**What the task requires**
Since only the text is wanted, print every entry below exactly and omit the images.

**Excerpts from a dataset**
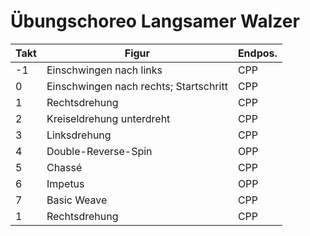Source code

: # Übungschoreo Langsamer Walzer
| Takt | Figur                                  | Endpos. |
| ---- | -------------------------------------- | ------- |
| -1   | Einschwingen nach links                | CPP     |
| 0    | Einschwingen nach rechts; Startschritt | CPP     |
| 1    | Rechtsdrehung                          | CPP     |
| 2    | Kreiseldrehung unterdreht              | CPP     |
| 3    | Linksdrehung                           | CPP     |
| 4    | Double-Reverse-Spin                    | OPP     |
| 5    | Chassé                                 | CPP     |
| 6    | Impetus                                | OPP     |
| 7    | Basic Weave                            | CPP     |
| 1    | Rechtsdrehung                          | CPP     |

**Exercise solution**
Source code

: # Übungschoreo Langsamer Walzer
| Takt | Figur                                  | Endpos. |
| ---- | -------------------------------------- | ------- |
| -1   | Einschwingen nach links                | CPP     |
| 0    | Einschwingen nach rechts; Startschritt | CPP     |
| 1    | Rechtsdrehung                          | CPP     |
| 2    | Kreiseldrehung unterdreht              | CPP     |
| 3    | Linksdrehung                           | CPP     |
| 4    | Double-Reverse-Spin                    | OPP     |
| 5    | Chassé                                 | CPP     |
| 6    | Impetus                                | OPP     |
| 7    | Basic Weave                            | CPP     |
| 1    | Rechtsdrehung                          | CPP     |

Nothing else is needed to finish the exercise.